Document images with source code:
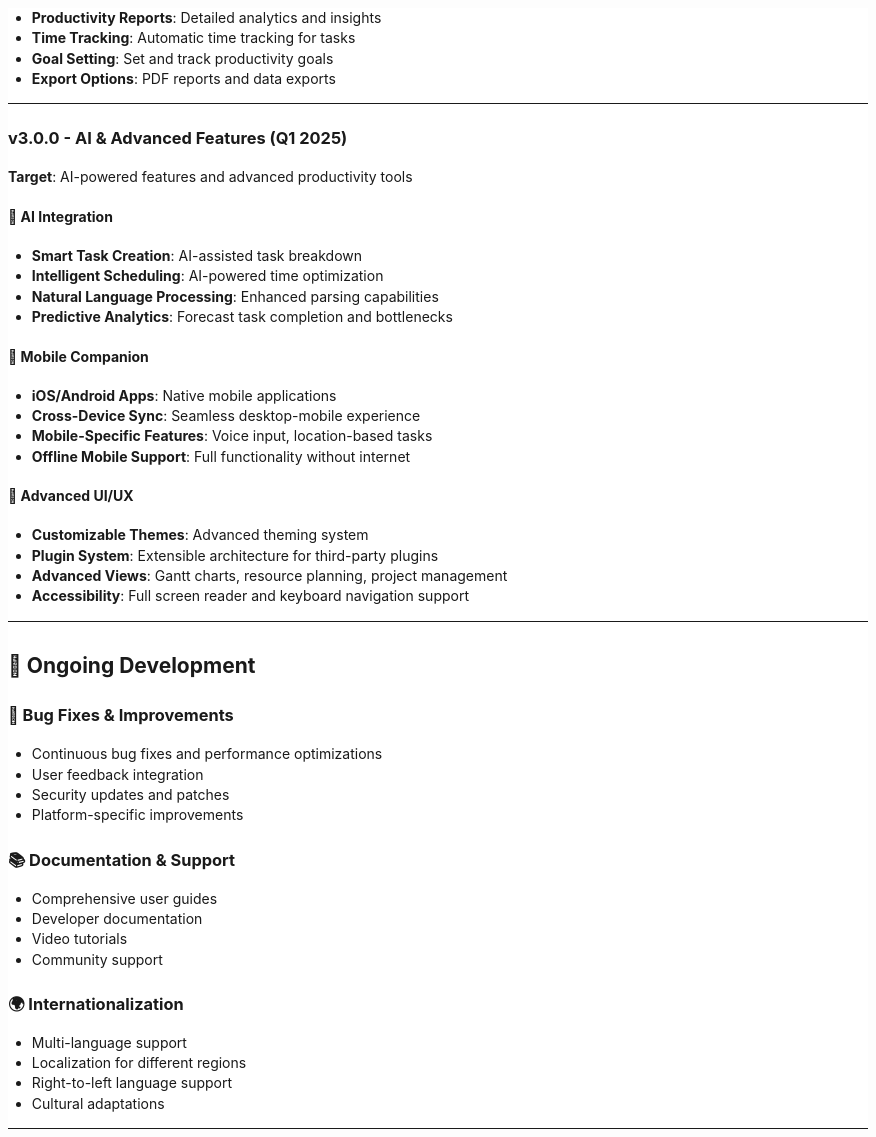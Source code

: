 - **Productivity Reports**: Detailed analytics and insights
- **Time Tracking**: Automatic time tracking for tasks
- **Goal Setting**: Set and track productivity goals
- **Export Options**: PDF reports and data exports

---

### v3.0.0 - AI & Advanced Features (Q1 2025)

**Target**: AI-powered features and advanced productivity tools

#### 🤖 AI Integration

- **Smart Task Creation**: AI-assisted task breakdown
- **Intelligent Scheduling**: AI-powered time optimization
- **Natural Language Processing**: Enhanced parsing capabilities
- **Predictive Analytics**: Forecast task completion and bottlenecks

#### 📱 Mobile Companion

- **iOS/Android Apps**: Native mobile applications
- **Cross-Device Sync**: Seamless desktop-mobile experience
- **Mobile-Specific Features**: Voice input, location-based tasks
- **Offline Mobile Support**: Full functionality without internet

#### 🎨 Advanced UI/UX

- **Customizable Themes**: Advanced theming system
- **Plugin System**: Extensible architecture for third-party plugins
- **Advanced Views**: Gantt charts, resource planning, project management
- **Accessibility**: Full screen reader and keyboard navigation support

---

## 🔄 Ongoing Development

### 🐛 Bug Fixes & Improvements

- Continuous bug fixes and performance optimizations
- User feedback integration
- Security updates and patches
- Platform-specific improvements

### 📚 Documentation & Support

- Comprehensive user guides
- Developer documentation
- Video tutorials
- Community support

### 🌍 Internationalization

- Multi-language support
- Localization for different regions
- Right-to-left language support
- Cultural adaptations

---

» **Task**: Your task is to reproduce the entries above word for word, from the first line through the line with "#### 🤖 AI Integration", and please leave out any pictures.

» **The completed task**:
Source code

: - **Productivity Reports**: Detailed analytics and insights
- **Time Tracking**: Automatic time tracking for tasks
- **Goal Setting**: Set and track productivity goals
- **Export Options**: PDF reports and data exports

---

### v3.0.0 - AI & Advanced Features (Q1 2025)

**Target**: AI-powered features and advanced productivity tools

#### 🤖 AI Integration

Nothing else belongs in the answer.